17 Mit Beschluss vom 12. Oktober 2017, V 46/2016 ua., wies der Verfassungsgerichtshof Anträge des Bundesfinanzgerichts auf Aufhebung des § 4 Abs. 6 der Sachbezugswerteverordnung, idF BGBl. II Nr. 467/2004, als zu eng gefasst zurück. Begründend führte der Verfassungsgerichtshof aus, mit dem Ansatz eines Sachbezugswertes solle jener Vorteil steuerlich erfasst werden, der darin bestehe, dass sich der Arbeitnehmer jenen Aufwand erspare, der ihm erwachsen würde, wenn er für die Kosten eines vergleichbaren Kraftfahrzeuges aus Eigenem aufkommen müsste (vgl. aus der damit in Einklang stehenden hg. Rechtsprechung VwGH 26.7.2017, Ra 2016/13/0043; 21.4.2016, 2013/15/0259; jeweils mwN). Nach dem System der Sachbezugswerteverordnung sei hierbei stets vom ursprünglichen Neuwert des Fahrzeuges auszugehen. Für Gebrauchtfahrzeuge seien gemäß § 4 Abs. 4 der Sachbezugswerteverordnung die Listenpreise im Zeitpunkt der erstmaligen Zulassung und alternativ die nachgewiesenen tatsächlichen Anschaffungskosten des Ersterwerbers anzusetzen. Im Fall einer (isolierten) Aufhebung des § 4 Abs. 6 der Sachbezugswerteverordnung wäre die Bewertung des Sachbezuges aus der Privatnutzung eines arbeitgebereigenen Kraftfahrzeuges nach § 4 Abs. 1 der Sachbezugswerteverordnung vorzunehmen und wären die tatsächlichen Anschaffungskosten für das Vorführkraftfahrzeug (nach Abzug der Sonderkondition für derartige Kraftfahrzeuge) anzusetzen, die der Kfz-Händler aufzuwenden gehabt habe. Ein solcher Inhalt der Bestimmung könne dem Verordnungsgeber aber nicht zugesonnen werden. Im Hinblick auf die einem Kfz-Händler für die Anschaffung von Vorführkraftfahrzeugen vom Hersteller bzw. Generalimporteur regelmäßig eingeräumten besonderen Konditionen wäre dann nämlich die Privatnutzung von Vorführkraftfahrzeugen gegenüber der privaten Nutzung anderer Kraftfahrzeuge unzulässig bevorzugt.
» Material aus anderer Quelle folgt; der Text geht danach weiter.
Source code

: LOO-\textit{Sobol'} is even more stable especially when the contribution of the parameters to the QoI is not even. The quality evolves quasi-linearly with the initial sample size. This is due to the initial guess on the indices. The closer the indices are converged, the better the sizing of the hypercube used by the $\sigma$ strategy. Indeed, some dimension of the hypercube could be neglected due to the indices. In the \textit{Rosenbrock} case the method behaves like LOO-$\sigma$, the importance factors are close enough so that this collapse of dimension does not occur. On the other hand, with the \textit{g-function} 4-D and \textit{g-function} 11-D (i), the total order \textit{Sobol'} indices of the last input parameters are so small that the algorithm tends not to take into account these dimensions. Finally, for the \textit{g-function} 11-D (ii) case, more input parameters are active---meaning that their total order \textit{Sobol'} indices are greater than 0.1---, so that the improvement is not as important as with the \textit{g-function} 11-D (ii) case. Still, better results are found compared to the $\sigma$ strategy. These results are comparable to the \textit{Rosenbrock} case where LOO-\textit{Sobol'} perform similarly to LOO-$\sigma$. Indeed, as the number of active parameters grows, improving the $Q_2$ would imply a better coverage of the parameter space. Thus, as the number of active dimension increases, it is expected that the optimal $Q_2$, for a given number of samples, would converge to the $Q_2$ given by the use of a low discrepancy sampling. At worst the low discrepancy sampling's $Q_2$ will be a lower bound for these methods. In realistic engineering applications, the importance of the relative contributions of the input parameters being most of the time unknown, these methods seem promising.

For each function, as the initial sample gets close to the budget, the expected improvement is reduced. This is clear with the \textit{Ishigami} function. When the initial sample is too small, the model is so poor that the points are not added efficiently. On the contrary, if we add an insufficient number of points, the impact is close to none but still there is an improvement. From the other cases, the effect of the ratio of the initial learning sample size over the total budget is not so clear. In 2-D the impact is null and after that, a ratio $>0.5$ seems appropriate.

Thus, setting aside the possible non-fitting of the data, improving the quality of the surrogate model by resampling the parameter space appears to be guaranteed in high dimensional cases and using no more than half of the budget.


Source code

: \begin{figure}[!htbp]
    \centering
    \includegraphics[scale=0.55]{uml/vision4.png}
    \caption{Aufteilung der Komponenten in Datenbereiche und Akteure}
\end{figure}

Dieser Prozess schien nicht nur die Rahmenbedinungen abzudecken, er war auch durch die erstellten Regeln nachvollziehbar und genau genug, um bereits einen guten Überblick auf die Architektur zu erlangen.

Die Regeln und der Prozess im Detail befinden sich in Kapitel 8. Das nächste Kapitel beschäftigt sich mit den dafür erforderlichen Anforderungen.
18 In Anknüpfung an diese Ausführungen des Verfassungsgerichtshofes hat der Verwaltungsgerichtshof mit Erkenntnis vom 21. November 2018, Ro 2016/13/0013, die Ansicht des Bundesfinanzgerichtes, der sich das BVwG im vorliegenden Fall angeschlossen hat, § 4 Abs. 6 der Sachbezugswerteverordnung komme nicht zur Anwendung, wenn ein Kfz-Händler seinen Dienstnehmern Vorführkraftfahrzeuge zur Privatnutzung überlasse, verworfen. Ergänzend hat der Verwaltungsgerichtshof mit näherer Begründung, auf die insoweit gemäß § 43 Abs. 2 zweiter Satz VwGG verwiesen wird, angemerkt, dass in einem derartigen Fall jedoch die Hinzurechnung der Normverbrauchsabgabe - zusätzlich zu dem Zuschlag von 20% nach § 4 Abs. 6 der Sachbezugswerteverordnung - zur Ermittlung der Bemessungsgrundlage der Sachbezugswerte unzulässig ist.
19 Dieses Verständnis der Sachbezugswerteverordnung hat auch im vorliegenden Fall hinsichtlich der Bemessung der Beiträge nach dem ASVG und BMSVG Platz zu greifen. Infolge seiner abweichenden Auslegung hat das BVwG sein Erkenntnis mit inhaltlicher Rechtswidrigkeit behaftet.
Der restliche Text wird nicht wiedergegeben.